The tuning did not take too terribly long, and, truth to tell, though Ed Phelps had not picked up a guitar in over fifteen years, and had probably forgotten more than he had ever known, as he strummed and hummed to himself, doorways in the back of his mind began to slowly open, then more and more, one by one, two by two, four by four, and he remembered his grandfather and how he played and how he taught Ed to play, and he remembered playing on the back porch with Mr. Moses Rascoe, who drove a truck, but who was so good he played sometimes for money, and like a silverfish under a sink, a song jumped up into Ed Phelps’s head and he commenced to sing and play:
You get a line and I’ll get a pole, honey.
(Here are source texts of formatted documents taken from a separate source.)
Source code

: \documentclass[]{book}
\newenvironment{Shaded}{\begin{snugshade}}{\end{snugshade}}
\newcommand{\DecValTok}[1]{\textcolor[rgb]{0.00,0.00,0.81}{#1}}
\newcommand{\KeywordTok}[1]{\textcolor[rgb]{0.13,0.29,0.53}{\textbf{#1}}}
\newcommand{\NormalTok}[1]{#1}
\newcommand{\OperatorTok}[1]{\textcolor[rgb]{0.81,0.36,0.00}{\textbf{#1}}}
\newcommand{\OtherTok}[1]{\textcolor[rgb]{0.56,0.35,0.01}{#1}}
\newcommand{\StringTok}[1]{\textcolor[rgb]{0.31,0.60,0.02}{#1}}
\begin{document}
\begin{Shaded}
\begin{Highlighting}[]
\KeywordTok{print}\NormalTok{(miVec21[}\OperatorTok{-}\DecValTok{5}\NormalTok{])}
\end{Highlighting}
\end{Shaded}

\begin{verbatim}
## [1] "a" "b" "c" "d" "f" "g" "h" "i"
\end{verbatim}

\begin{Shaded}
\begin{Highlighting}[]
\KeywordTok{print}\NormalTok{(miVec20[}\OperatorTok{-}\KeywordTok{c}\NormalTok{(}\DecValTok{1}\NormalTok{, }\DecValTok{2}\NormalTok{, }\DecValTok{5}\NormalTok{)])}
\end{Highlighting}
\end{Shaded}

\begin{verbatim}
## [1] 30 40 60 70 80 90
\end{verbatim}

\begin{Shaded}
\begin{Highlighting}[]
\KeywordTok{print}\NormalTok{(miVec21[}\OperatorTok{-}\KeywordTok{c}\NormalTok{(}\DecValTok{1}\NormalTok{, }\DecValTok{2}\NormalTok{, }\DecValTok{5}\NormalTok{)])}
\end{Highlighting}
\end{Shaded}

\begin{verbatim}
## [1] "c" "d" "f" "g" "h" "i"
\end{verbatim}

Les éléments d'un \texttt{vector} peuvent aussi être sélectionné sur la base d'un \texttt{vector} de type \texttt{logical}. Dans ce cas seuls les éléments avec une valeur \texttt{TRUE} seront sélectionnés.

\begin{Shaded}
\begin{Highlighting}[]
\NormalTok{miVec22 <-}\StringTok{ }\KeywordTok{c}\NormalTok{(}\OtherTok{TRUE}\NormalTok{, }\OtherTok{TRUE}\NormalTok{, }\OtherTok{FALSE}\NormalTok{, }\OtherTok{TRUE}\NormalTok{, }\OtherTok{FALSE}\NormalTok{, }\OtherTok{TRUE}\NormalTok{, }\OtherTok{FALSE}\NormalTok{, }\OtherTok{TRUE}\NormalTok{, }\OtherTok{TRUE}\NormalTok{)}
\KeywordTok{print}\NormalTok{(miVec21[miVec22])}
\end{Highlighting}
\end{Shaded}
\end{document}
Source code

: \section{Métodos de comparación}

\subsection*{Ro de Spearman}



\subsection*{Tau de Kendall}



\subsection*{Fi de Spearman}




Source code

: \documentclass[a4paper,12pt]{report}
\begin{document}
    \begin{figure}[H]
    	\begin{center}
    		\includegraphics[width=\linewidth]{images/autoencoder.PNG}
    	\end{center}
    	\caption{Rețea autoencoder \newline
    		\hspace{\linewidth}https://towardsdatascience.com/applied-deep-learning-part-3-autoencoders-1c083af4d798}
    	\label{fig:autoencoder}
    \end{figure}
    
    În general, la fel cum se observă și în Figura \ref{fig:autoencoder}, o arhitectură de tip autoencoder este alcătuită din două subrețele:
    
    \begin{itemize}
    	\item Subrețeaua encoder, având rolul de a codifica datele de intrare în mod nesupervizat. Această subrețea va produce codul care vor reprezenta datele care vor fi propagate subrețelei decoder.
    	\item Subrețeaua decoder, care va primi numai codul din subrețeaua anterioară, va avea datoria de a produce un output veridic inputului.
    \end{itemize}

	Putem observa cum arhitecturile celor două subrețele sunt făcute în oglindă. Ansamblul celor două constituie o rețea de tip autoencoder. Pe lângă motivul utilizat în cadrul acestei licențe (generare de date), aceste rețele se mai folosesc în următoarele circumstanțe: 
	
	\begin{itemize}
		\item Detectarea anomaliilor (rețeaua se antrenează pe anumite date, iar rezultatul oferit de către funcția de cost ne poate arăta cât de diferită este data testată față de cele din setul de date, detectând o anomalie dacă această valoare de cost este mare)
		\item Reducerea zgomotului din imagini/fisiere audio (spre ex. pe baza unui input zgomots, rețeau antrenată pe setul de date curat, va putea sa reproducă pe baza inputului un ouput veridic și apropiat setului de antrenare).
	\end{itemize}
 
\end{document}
You get a line and I’ll get a pole, babe.
You get a line and I’ll get a pole,
We’ll go fishin’ in the crawdad hole.
Honey, baby mine.
Ed Phelps looked all about and Billy’s face was no longer cat-like, but all Christmas, and all the young people in the room were beaming and tapping their feet—with the logical exception of Francesca, who looked as if she might bite him at any second.
He remembered a verse that Mr. Moses had taught him:
What did the catfish say to the eel, honey?
What did the catfish say to the eel, babe?
What did the catfish say to the eel?
The more you wiggle, mama, the better I feel,
Honey, baby mine.
Ed Phelps put an end to the song with a sweet ping and a run that brought back blueberry-pie memories. Billy rose, and was full of whoops and hollers and hot praise, and his friends and folk were clapping, and Billy set in straightaway figuring how he could get Ed up onstage with him.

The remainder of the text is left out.